======== DATA RECORDS

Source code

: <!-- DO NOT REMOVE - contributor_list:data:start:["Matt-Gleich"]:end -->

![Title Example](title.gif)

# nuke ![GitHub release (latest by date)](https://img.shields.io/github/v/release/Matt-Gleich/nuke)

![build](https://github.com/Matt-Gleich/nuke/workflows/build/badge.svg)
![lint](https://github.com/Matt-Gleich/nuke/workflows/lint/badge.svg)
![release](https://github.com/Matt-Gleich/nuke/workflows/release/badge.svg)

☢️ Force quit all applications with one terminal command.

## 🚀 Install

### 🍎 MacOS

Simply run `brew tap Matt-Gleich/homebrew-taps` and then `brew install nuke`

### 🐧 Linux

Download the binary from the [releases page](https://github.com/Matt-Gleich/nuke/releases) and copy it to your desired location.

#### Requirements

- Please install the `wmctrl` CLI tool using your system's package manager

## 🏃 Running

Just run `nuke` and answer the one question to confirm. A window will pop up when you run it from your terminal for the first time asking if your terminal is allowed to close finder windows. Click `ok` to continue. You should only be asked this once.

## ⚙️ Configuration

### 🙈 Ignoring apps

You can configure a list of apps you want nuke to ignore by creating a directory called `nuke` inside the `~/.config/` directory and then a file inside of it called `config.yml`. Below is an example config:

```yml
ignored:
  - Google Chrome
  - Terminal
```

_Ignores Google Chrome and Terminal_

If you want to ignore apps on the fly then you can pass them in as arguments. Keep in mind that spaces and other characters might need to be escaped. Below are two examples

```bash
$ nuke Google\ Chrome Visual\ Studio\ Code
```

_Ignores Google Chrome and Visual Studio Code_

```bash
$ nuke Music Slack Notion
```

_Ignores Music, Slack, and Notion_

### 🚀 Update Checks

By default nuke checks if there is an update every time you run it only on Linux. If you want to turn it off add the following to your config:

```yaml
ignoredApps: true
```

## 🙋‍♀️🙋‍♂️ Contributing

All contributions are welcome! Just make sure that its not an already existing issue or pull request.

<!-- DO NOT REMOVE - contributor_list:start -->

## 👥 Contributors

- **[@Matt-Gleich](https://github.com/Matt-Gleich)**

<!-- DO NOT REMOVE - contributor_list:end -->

================

**TASK TO COMPLETE**
Each line from the beginning of the entries to the line with "### 🐧 Linux" must be repeated exactly, with both end lines kept and no other lines given.

**OUTPUT**
Source code

: <!-- DO NOT REMOVE - contributor_list:data:start:["Matt-Gleich"]:end -->

![Title Example](title.gif)

# nuke ![GitHub release (latest by date)](https://img.shields.io/github/v/release/Matt-Gleich/nuke)

![build](https://github.com/Matt-Gleich/nuke/workflows/build/badge.svg)
![lint](https://github.com/Matt-Gleich/nuke/workflows/lint/badge.svg)
![release](https://github.com/Matt-Gleich/nuke/workflows/release/badge.svg)

☢️ Force quit all applications with one terminal command.

## 🚀 Install

### 🍎 MacOS

Simply run `brew tap Matt-Gleich/homebrew-taps` and then `brew install nuke`

### 🐧 Linux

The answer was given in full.